(Record set begins)
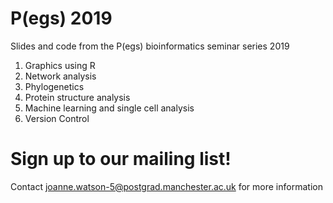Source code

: # P(egs) 2019
 Slides and code from the P(egs) bioinformatics seminar series 2019
 
1) Graphics using R
2) Network analysis
3) Phylogenetics
4) Protein structure analysis
5) Machine learning and single cell analysis
6) Version Control
  
# Sign up to our mailing list!
Contact joanne.watson-5@postgrad.manchester.ac.uk for more information
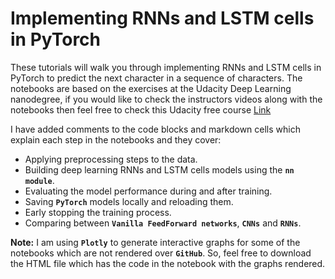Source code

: # Implementing RNNs and LSTM cells in PyTorch
These tutorials will walk you through implementing RNNs and LSTM cells in PyTorch
to predict the next character in a sequence of characters.
The notebooks are based on the exercises at the Udacity Deep Learning nanodegree,
if you would like to check the instructors videos along with the notebooks then feel
free to check this Udacity free course [Link](https://www.udacity.com/course/deep-learning-pytorch--ud188)

I have added comments to the code blocks and markdown cells which explain each
step in the notebooks and they cover:
- Applying preprocessing steps to the data.
- Building deep learning RNNs and LSTM cells models using the **`nn module`**.
- Evaluating the model performance during and after training.
- Saving **`PyTorch`** models locally and reloading them.
- Early stopping the training process.
- Comparing between **`Vanilla FeedForward networks`**, **`CNNs`** and **`RNNs`**. 

**Note:** I am using **`Plotly`** to generate interactive graphs for some of the notebooks
which are not rendered over **`GitHub`**. So, feel free to download the HTML file which
has the code in the notebook with the graphs rendered.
(Record set ends)
Could you output the full set of entries exactly, skipping every picture?

- **Task solution**
Source code

: # P(egs) 2019
 Slides and code from the P(egs) bioinformatics seminar series 2019
 
1) Graphics using R
2) Network analysis
3) Phylogenetics
4) Protein structure analysis
5) Machine learning and single cell analysis
6) Version Control
  
# Sign up to our mailing list!
Contact joanne.watson-5@postgrad.manchester.ac.uk for more information
Source code

: # Implementing RNNs and LSTM cells in PyTorch
These tutorials will walk you through implementing RNNs and LSTM cells in PyTorch
to predict the next character in a sequence of characters.
The notebooks are based on the exercises at the Udacity Deep Learning nanodegree,
if you would like to check the instructors videos along with the notebooks then feel
free to check this Udacity free course [Link](https://www.udacity.com/course/deep-learning-pytorch--ud188)

I have added comments to the code blocks and markdown cells which explain each
step in the notebooks and they cover:
- Applying preprocessing steps to the data.
- Building deep learning RNNs and LSTM cells models using the **`nn module`**.
- Evaluating the model performance during and after training.
- Saving **`PyTorch`** models locally and reloading them.
- Early stopping the training process.
- Comparing between **`Vanilla FeedForward networks`**, **`CNNs`** and **`RNNs`**. 

**Note:** I am using **`Plotly`** to generate interactive graphs for some of the notebooks
which are not rendered over **`GitHub`**. So, feel free to download the HTML file which
has the code in the notebook with the graphs rendered.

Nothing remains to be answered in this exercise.